↓
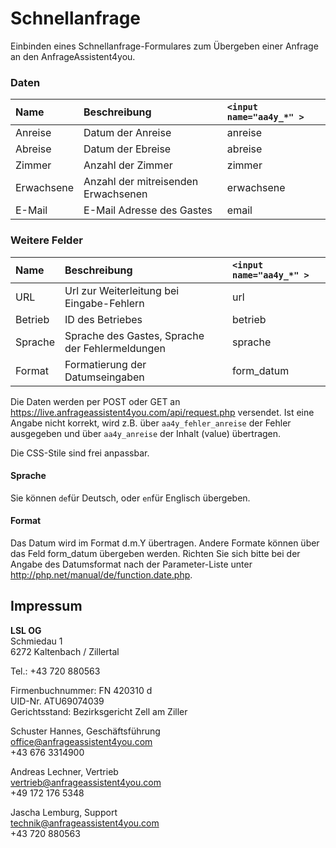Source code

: # Schnellanfrage
Einbinden eines Schnellanfrage-Formulares zum Übergeben einer Anfrage an den AnfrageAssistent4you.

### Daten

| Name | Beschreibung | `<input name="aa4y_*" >` |
|:-----|:-------------|:--------|
|Anreise| Datum der Anreise | anreise |
|Abreise| Datum der Ebreise |  abreise |
|Zimmer| Anzahl der Zimmer |  zimmer |
|Erwachsene| Anzahl der mitreisenden Erwachsenen |  erwachsene |
|E-Mail| E-Mail Adresse des Gastes | email|

### Weitere Felder

| Name | Beschreibung | `<input name="aa4y_*" >` |
|:-----|:-------------|:--------|
|URL| Url zur Weiterleitung bei Eingabe-Fehlern | url |
|Betrieb| ID des Betriebes |  betrieb |
|Sprache| Sprache des Gastes, Sprache der Fehlermeldungen |  sprache |
|Format| Formatierung der Datumseingaben |  form_datum |

Die Daten werden per POST oder GET an https://live.anfrageassistent4you.com/api/request.php versendet. 
Ist eine Angabe nicht korrekt, wird z.B. über `aa4y_fehler_anreise` der Fehler ausgegeben und über `aa4y_anreise` der Inhalt (value) übertragen.

Die CSS-Stile sind frei anpassbar.

#### Sprache

Sie können `de`für Deutsch, oder `en`für Englisch übergeben.

#### Format

Das Datum wird im Format d.m.Y übertragen. Andere Formate können über das Feld form_datum übergeben werden. Richten Sie sich bitte bei der Angabe des Datumsformat nach der Parameter-Liste unter http://php.net/manual/de/function.date.php.

## Impressum

**LSL OG**<br>
Schmiedau 1<br>
6272 Kaltenbach / Zillertal<br>

Tel.: +43 720 880563<br>

Firmenbuchnummer: FN 420310 d<br>
UID-Nr. ATU69074039<br>
Gerichtsstand: Bezirksgericht Zell am Ziller<br>

Schuster Hannes, Geschäftsführung<br>
office@anfrageassistent4you.com<br>
+43 676 3314900<br>

Andreas Lechner, Vertrieb<br>
vertrieb@anfrageassistent4you.com <br>
+49 172 176 5348<br>

Jascha Lemburg, Support<br>
technik@anfrageassistent4you.com<br>
+43 720 880563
↑
◆ WHAT TO PRODUCE ◆
If any image appears in the entries, omit it and return the rest verbatim.

◆ RESPONSE ◆
Source code

: # Schnellanfrage
Einbinden eines Schnellanfrage-Formulares zum Übergeben einer Anfrage an den AnfrageAssistent4you.

### Daten

| Name | Beschreibung | `<input name="aa4y_*" >` |
|:-----|:-------------|:--------|
|Anreise| Datum der Anreise | anreise |
|Abreise| Datum der Ebreise |  abreise |
|Zimmer| Anzahl der Zimmer |  zimmer |
|Erwachsene| Anzahl der mitreisenden Erwachsenen |  erwachsene |
|E-Mail| E-Mail Adresse des Gastes | email|

### Weitere Felder

| Name | Beschreibung | `<input name="aa4y_*" >` |
|:-----|:-------------|:--------|
|URL| Url zur Weiterleitung bei Eingabe-Fehlern | url |
|Betrieb| ID des Betriebes |  betrieb |
|Sprache| Sprache des Gastes, Sprache der Fehlermeldungen |  sprache |
|Format| Formatierung der Datumseingaben |  form_datum |

Die Daten werden per POST oder GET an https://live.anfrageassistent4you.com/api/request.php versendet. 
Ist eine Angabe nicht korrekt, wird z.B. über `aa4y_fehler_anreise` der Fehler ausgegeben und über `aa4y_anreise` der Inhalt (value) übertragen.

Die CSS-Stile sind frei anpassbar.

#### Sprache

Sie können `de`für Deutsch, oder `en`für Englisch übergeben.

#### Format

Das Datum wird im Format d.m.Y übertragen. Andere Formate können über das Feld form_datum übergeben werden. Richten Sie sich bitte bei der Angabe des Datumsformat nach der Parameter-Liste unter http://php.net/manual/de/function.date.php.

## Impressum

**LSL OG**<br>
Schmiedau 1<br>
6272 Kaltenbach / Zillertal<br>

Tel.: +43 720 880563<br>

Firmenbuchnummer: FN 420310 d<br>
UID-Nr. ATU69074039<br>
Gerichtsstand: Bezirksgericht Zell am Ziller<br>

Schuster Hannes, Geschäftsführung<br>
office@anfrageassistent4you.com<br>
+43 676 3314900<br>

Andreas Lechner, Vertrieb<br>
vertrieb@anfrageassistent4you.com <br>
+49 172 176 5348<br>

Jascha Lemburg, Support<br>
technik@anfrageassistent4you.com<br>
+43 720 880563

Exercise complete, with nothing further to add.